4 As AEs embarked on heavy monetary stimulus to counter the pandemic, the resultant liquidity moved out in search of return to EMEs – the usual destination of global spillovers.

5 Based on CCIL data for the period January-2015 to October-2021.

6 Based on monthly observations of 1-month forward premia for the period January 2010 to October 2021.

7 The results are not reported here but available from the authors on request.

8 These norms were subsequently relaxed on February 24, 2021.

9 The algorithm is implemented in this study using the random forest package of the R programming language by using a weighted mean squared error as the splitting rule.

10 Although the FIT framework was formally adopted in June 2016, FIT was implicitly built into the policy announcements through a glide path for disinflation spelt out in April 2014.

11 The results did not change when the CBOE Volatility Index (US-VIX) was used as a proxy for global uncertainty.

12 The model specification and estimation methodology are adapted from Domanski et al., (2016) and estimations are carried out after conducting due diligence for the time series properties. These are not reported here but available from the authors on request.

13 The efficacy of RBI’s intervention in the forex market has been examined using the 1-month implied volatility of the INR/USD exchange rate (Ratho et al., 2020).

14 The model is estimated after incorporating appropriate dummy variables to account for demonetisation and declaration of COVID-19 pandemic.

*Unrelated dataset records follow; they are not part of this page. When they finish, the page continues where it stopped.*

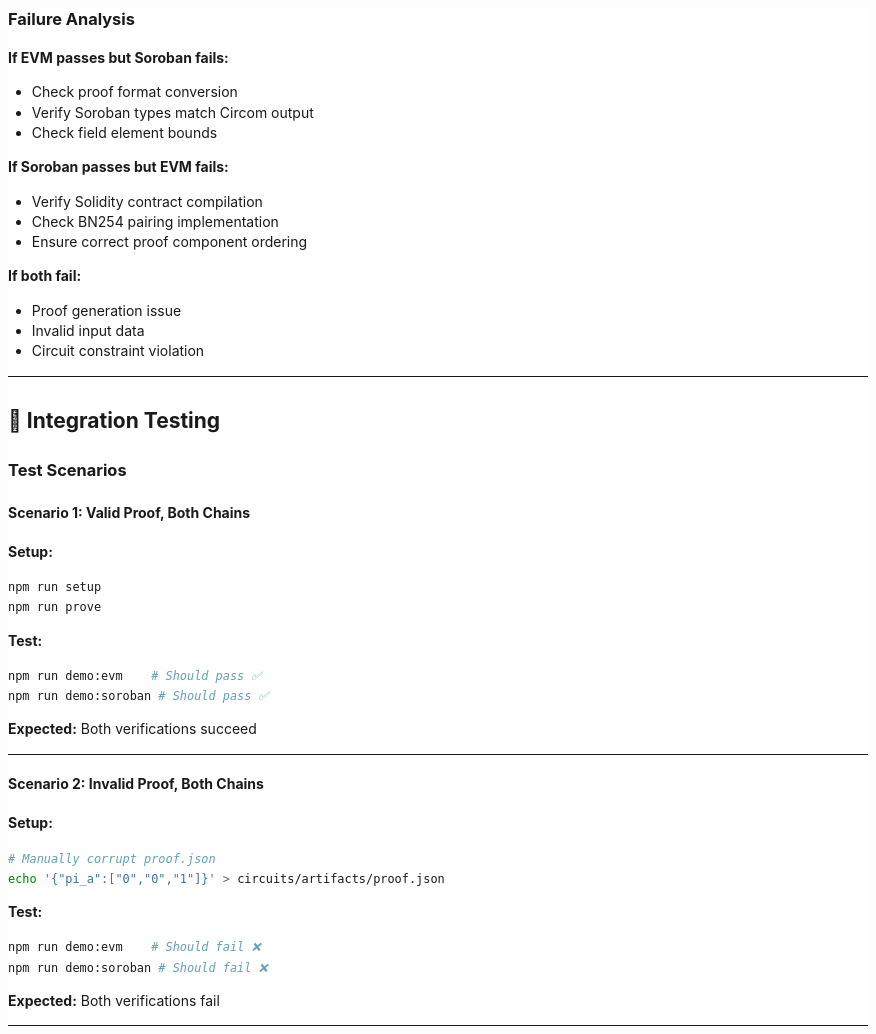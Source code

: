 ### Failure Analysis

**If EVM passes but Soroban fails:**
- Check proof format conversion
- Verify Soroban types match Circom output
- Check field element bounds

**If Soroban passes but EVM fails:**
- Verify Solidity contract compilation
- Check BN254 pairing implementation
- Ensure correct proof component ordering

**If both fail:**
- Proof generation issue
- Invalid input data
- Circuit constraint violation

---

## 🧩 Integration Testing

### Test Scenarios

#### Scenario 1: Valid Proof, Both Chains

**Setup:**
```bash
npm run setup
npm run prove
```

**Test:**
```bash
npm run demo:evm    # Should pass ✅
npm run demo:soroban # Should pass ✅
```

**Expected:** Both verifications succeed

---

#### Scenario 2: Invalid Proof, Both Chains

**Setup:**
```bash
# Manually corrupt proof.json
echo '{"pi_a":["0","0","1"]}' > circuits/artifacts/proof.json
```

**Test:**
```bash
npm run demo:evm    # Should fail ❌
npm run demo:soroban # Should fail ❌
```

**Expected:** Both verifications fail

---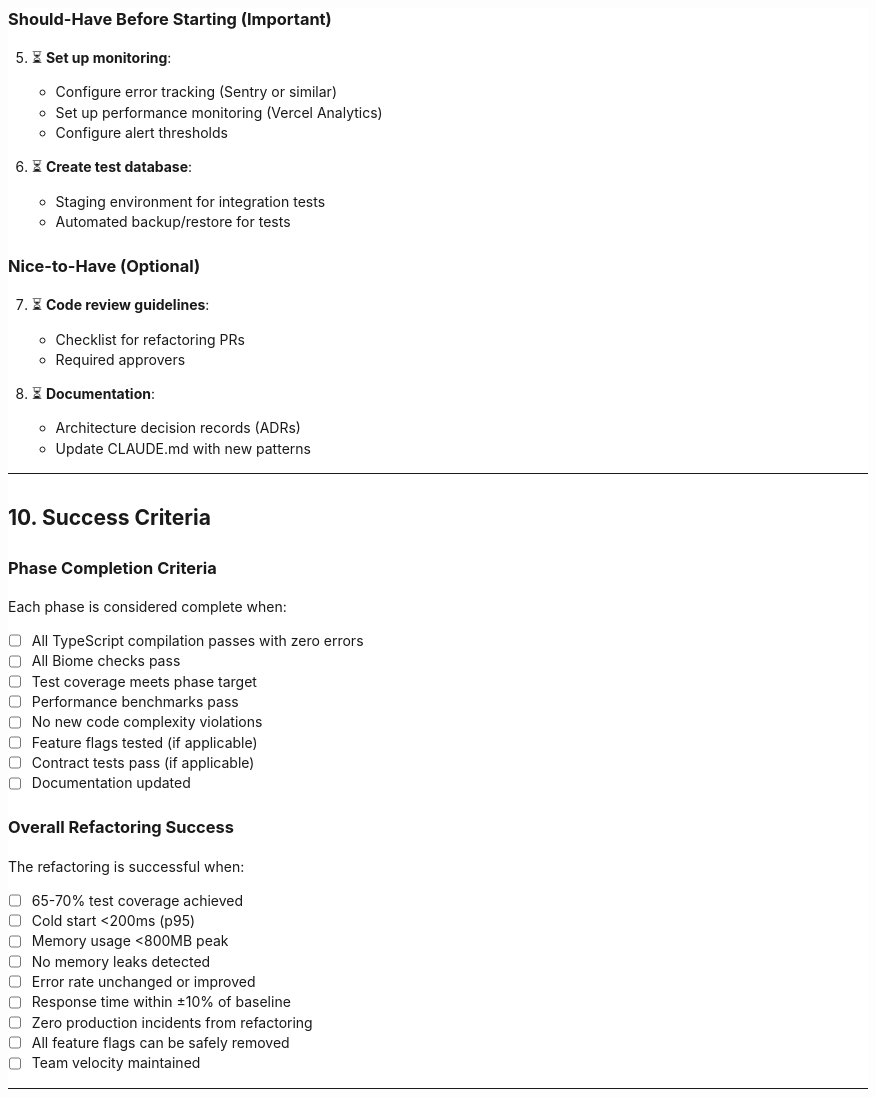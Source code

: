 ### Should-Have Before Starting (Important)

5. ⏳ **Set up monitoring**:
   - Configure error tracking (Sentry or similar)
   - Set up performance monitoring (Vercel Analytics)
   - Configure alert thresholds

6. ⏳ **Create test database**:
   - Staging environment for integration tests
   - Automated backup/restore for tests

### Nice-to-Have (Optional)

7. ⏳ **Code review guidelines**:
   - Checklist for refactoring PRs
   - Required approvers

8. ⏳ **Documentation**:
   - Architecture decision records (ADRs)
   - Update CLAUDE.md with new patterns

---

## 10. Success Criteria

### Phase Completion Criteria

Each phase is considered complete when:

- [ ] All TypeScript compilation passes with zero errors
- [ ] All Biome checks pass
- [ ] Test coverage meets phase target
- [ ] Performance benchmarks pass
- [ ] No new code complexity violations
- [ ] Feature flags tested (if applicable)
- [ ] Contract tests pass (if applicable)
- [ ] Documentation updated

### Overall Refactoring Success

The refactoring is successful when:

- [ ] 65-70% test coverage achieved
- [ ] Cold start <200ms (p95)
- [ ] Memory usage <800MB peak
- [ ] No memory leaks detected
- [ ] Error rate unchanged or improved
- [ ] Response time within ±10% of baseline
- [ ] Zero production incidents from refactoring
- [ ] All feature flags can be safely removed
- [ ] Team velocity maintained

---
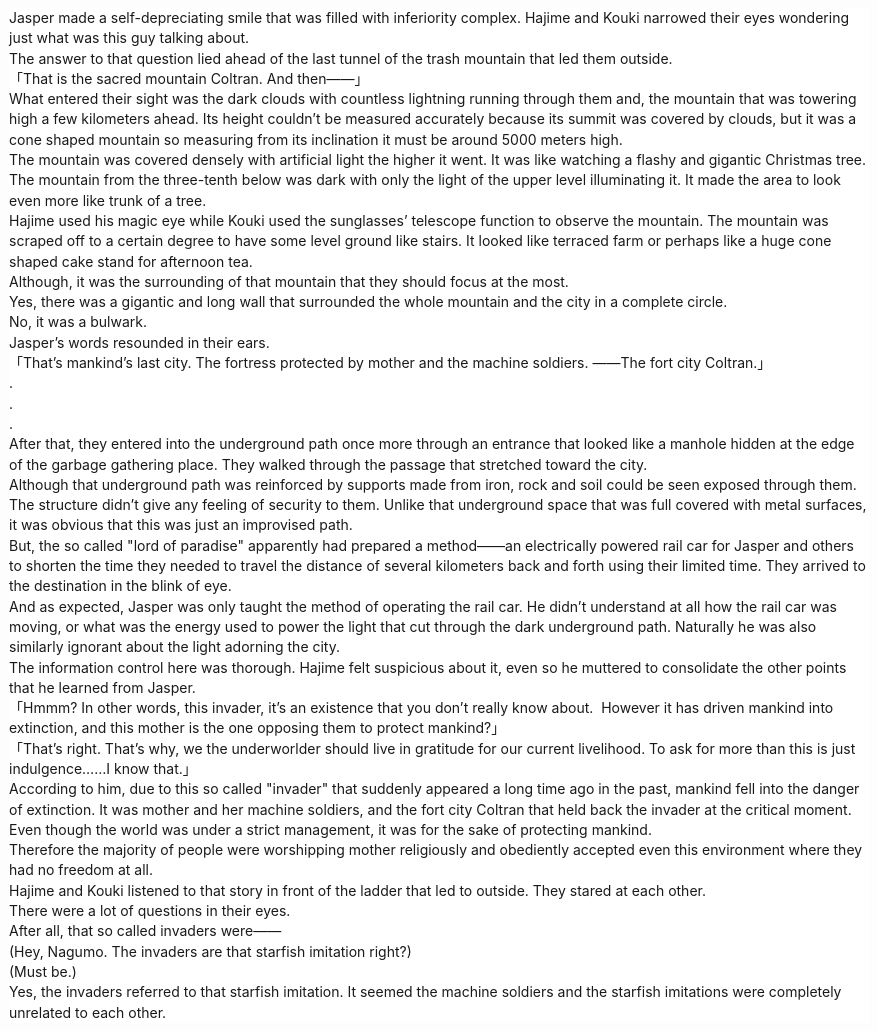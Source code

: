 Jasper made a self-depreciating smile that was filled with inferiority complex. Hajime and Kouki narrowed their eyes wondering just what was this guy talking about.<br/>
The answer to that question lied ahead of the last tunnel of the trash mountain that led them outside.<br/>
「That is the sacred mountain Coltran. And then――」<br/>
What entered their sight was the dark clouds with countless lightning running through them and, the mountain that was towering high a few kilometers ahead. Its height couldn’t be measured accurately because its summit was covered by clouds, but it was a cone shaped mountain so measuring from its inclination it must be around 5000 meters high.<br/>
The mountain was covered densely with artificial light the higher it went. It was like watching a flashy and gigantic Christmas tree. The mountain from the three-tenth below was dark with only the light of the upper level illuminating it. It made the area to look even more like trunk of a tree.<br/>
Hajime used his magic eye while Kouki used the sunglasses’ telescope function to observe the mountain. The mountain was scraped off to a certain degree to have some level ground like stairs. It looked like terraced farm or perhaps like a huge cone shaped cake stand for afternoon tea.<br/>
Although, it was the surrounding of that mountain that they should focus at the most.<br/>
Yes, there was a gigantic and long wall that surrounded the whole mountain and the city in a complete circle.<br/>
No, it was a bulwark.<br/>
Jasper’s words resounded in their ears.<br/>
「That’s mankind’s last city. The fortress protected by mother and the machine soldiers. ――The fort city Coltran.」<br/>
.<br/>
.<br/>
.<br/>
After that, they entered into the underground path once more through an entrance that looked like a manhole hidden at the edge of the garbage gathering place. They walked through the passage that stretched toward the city.<br/>
Although that underground path was reinforced by supports made from iron, rock and soil could be seen exposed through them. The structure didn’t give any feeling of security to them. Unlike that underground space that was full covered with metal surfaces, it was obvious that this was just an improvised path.<br/>
But, the so called "lord of paradise" apparently had prepared a method――an electrically powered rail car for Jasper and others to shorten the time they needed to travel the distance of several kilometers back and forth using their limited time. They arrived to the destination in the blink of eye.<br/>
And as expected, Jasper was only taught the method of operating the rail car. He didn’t understand at all how the rail car was moving, or what was the energy used to power the light that cut through the dark underground path. Naturally he was also similarly ignorant about the light adorning the city.<br/>
The information control here was thorough. Hajime felt suspicious about it, even so he muttered to consolidate the other points that he learned from Jasper.<br/>
「Hmmm? In other words, this invader, it’s an existence that you don’t really know about.  However it has driven mankind into extinction, and this mother is the one opposing them to protect mankind?」<br/>
「That’s right. That’s why, we the underworlder should live in gratitude for our current livelihood. To ask for more than this is just indulgence……I know that.」<br/>
According to him, due to this so called "invader" that suddenly appeared a long time ago in the past, mankind fell into the danger of extinction. It was mother and her machine soldiers, and the fort city Coltran that held back the invader at the critical moment.<br/>
Even though the world was under a strict management, it was for the sake of protecting mankind.<br/>
Therefore the majority of people were worshipping mother religiously and obediently accepted even this environment where they had no freedom at all.<br/>
Hajime and Kouki listened to that story in front of the ladder that led to outside. They stared at each other.<br/>
There were a lot of questions in their eyes.<br/>
After all, that so called invaders were――<br/>
(Hey, Nagumo. The invaders are that starfish imitation right?)<br/>
(Must be.)<br/>
Yes, the invaders referred to that starfish imitation. It seemed the machine soldiers and the starfish imitations were completely unrelated to each other.<br/>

The regression estimates were robust with an adjusted-R2 of 0.61.

15 Sale of US$ in the forward market implies that investors holding $ would seek a higher premium to compensate for their loss in holding on to a low interest-bearing asset ($) vis-à-vis a high interest-bearing one (INR).

16 It may be noted that forward interventions by the RBI flatten the slope and reduce the curvature while increasing the level of the premia (RBI, 2021a).